» Exercise prompt
Copy each line of the entries that includes the word "abbreviation".

+ + + +

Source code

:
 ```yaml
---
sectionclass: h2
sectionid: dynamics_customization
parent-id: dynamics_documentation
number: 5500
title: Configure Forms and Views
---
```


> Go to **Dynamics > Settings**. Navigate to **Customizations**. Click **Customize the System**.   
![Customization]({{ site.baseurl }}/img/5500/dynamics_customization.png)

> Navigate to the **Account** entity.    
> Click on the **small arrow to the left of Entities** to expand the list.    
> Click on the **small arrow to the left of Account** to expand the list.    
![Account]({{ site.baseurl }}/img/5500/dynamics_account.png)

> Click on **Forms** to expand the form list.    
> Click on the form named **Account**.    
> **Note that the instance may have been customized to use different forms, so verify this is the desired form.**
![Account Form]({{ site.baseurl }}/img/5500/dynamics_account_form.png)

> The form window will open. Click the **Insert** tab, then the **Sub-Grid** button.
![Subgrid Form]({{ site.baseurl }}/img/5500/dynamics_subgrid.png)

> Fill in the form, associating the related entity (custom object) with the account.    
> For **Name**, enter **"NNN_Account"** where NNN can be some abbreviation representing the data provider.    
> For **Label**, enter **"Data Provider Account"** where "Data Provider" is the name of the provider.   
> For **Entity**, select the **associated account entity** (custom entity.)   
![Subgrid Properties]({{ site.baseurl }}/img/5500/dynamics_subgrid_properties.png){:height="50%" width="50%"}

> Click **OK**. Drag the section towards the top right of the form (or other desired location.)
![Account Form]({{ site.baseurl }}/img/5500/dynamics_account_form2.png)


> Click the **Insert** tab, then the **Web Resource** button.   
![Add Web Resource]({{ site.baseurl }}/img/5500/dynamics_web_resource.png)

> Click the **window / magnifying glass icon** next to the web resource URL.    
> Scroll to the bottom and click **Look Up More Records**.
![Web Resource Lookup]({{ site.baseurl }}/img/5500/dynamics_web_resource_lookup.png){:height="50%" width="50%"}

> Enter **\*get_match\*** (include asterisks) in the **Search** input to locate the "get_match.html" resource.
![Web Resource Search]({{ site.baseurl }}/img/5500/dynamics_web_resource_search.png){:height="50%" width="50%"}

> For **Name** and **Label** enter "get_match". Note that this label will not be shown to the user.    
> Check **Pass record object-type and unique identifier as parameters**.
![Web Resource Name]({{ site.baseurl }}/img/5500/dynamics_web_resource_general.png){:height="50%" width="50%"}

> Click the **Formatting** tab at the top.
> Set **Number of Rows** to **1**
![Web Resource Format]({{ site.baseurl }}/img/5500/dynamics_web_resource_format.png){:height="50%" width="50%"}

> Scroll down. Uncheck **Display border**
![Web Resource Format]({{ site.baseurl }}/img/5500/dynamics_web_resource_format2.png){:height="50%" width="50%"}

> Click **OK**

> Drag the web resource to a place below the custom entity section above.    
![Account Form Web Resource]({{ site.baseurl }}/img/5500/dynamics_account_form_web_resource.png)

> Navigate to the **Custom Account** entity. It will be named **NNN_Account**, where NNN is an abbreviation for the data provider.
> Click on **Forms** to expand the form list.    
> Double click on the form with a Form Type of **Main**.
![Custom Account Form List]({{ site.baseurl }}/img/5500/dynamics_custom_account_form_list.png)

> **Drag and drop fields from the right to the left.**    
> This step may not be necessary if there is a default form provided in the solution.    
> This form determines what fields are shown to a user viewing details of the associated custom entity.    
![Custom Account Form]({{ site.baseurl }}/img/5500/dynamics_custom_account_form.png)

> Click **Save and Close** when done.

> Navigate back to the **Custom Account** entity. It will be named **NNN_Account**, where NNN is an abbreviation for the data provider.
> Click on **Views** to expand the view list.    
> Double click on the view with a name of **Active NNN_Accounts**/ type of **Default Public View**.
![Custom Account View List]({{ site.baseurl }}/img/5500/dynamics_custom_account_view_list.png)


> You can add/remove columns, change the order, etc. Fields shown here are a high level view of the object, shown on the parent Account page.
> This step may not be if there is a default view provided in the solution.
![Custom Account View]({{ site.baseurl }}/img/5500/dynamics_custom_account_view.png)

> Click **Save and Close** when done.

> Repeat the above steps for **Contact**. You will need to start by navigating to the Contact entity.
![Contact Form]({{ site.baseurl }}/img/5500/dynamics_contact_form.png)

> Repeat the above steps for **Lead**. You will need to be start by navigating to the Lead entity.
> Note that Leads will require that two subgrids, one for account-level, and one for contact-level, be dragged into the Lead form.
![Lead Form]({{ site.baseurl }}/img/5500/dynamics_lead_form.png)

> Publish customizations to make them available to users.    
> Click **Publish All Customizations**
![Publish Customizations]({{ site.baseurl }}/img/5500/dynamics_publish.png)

+ + + +

» Exercise solution
> For **Name**, enter **"NNN_Account"** where NNN can be some abbreviation representing the data provider.    
> Navigate to the **Custom Account** entity. It will be named **NNN_Account**, where NNN is an abbreviation for the data provider.
> Navigate back to the **Custom Account** entity. It will be named **NNN_Account**, where NNN is an abbreviation for the data provider.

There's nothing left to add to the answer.